I have a ton of walnuts at home. I bought them in a fit of inspiration, thinking I would bake chocolate walnut brownies by the bucket load. Even after making a double batch for my birthday and eating brownies for breakfast, as mid-day snacks, and after-meal desserts, I figured making more brownies probably wasn’t the answer if I wanted to maintain my figure for bikini season.
So I did a web search to see what I could do with the extra walnuts and found this lovely recipe for blueberry, watermelon and walnut salad, courtesy of the California Walnut Commission website.
I didn’t bother preparing the chicken breasts that the original recipe called for, and instead paired it with the Asian BBQ chicken wings I made on Wednesday for dinner.

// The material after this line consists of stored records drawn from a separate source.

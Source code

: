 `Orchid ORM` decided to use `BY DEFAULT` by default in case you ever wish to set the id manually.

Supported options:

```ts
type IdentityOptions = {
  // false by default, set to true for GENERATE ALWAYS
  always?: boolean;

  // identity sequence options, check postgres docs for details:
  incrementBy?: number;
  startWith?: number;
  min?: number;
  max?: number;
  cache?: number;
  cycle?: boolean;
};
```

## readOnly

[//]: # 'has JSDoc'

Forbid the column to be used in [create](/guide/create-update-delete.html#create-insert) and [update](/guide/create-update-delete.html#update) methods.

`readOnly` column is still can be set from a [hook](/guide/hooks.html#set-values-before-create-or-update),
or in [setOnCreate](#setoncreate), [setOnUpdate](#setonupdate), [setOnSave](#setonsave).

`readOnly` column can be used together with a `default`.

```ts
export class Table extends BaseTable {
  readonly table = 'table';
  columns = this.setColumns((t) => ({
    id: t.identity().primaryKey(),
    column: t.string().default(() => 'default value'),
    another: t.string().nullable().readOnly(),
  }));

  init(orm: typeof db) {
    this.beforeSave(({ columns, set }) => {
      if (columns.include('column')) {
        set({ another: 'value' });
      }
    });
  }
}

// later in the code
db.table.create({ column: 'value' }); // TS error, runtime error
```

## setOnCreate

The salad was light and refreshing to eat in the heat of the summer, and it was a nice complement to the chicken wings. Simple and easy to make, the dressing was a bit sweet and fantastic over all the fruits and crisp vegetables. I highly recommend making this, especially if you like fruit and sweet stuff.
Blueberry, Watermelon and Walnut Salad
Prep Time: 20 minutes
- 1/4 cup (0.6 dL) lime juice (I accidentally ran out of lime juice, so I substituted with lemon juice instead)
- 1/4 cup (0.6 dL) olive oil
- 2 tablespoons honey
- 1/2 teaspoon salt
- 1/4 teaspoon ground black pepper
- 2 cups (308 g) seedless watermelon, cubed
- 1 cup (140 g) fresh blueberries
- 1 cup (120 g) California walnuts, chopped
- 1 large yellow bell pepper, cut in bite-size pieces
- 6 cups mixed baby greens
- Preheat oven to 350ºF (177°C) and spread walnuts in one layer on baking sheet. Bake until just toasted and aromatic, about 8 minutes; remove and let cool. (Watch out for the bake time, because my walnuts turned out a bit burned. You might want to cut down on the time or temperature a bit to avoid my results.)
- To prepare vinaigrette, in a small bowl, whisk together lime juice, oil, honey, salt and pepper.
- For the salad, in a medium bowl, combine watermelon, blueberries, walnuts and bell pepper; add half of the vinaigrette; toss to coat. In a large bowl, toss greens with remaining vinaigrette. Divide greens among 4 plates; top with fruit and walnut mixture.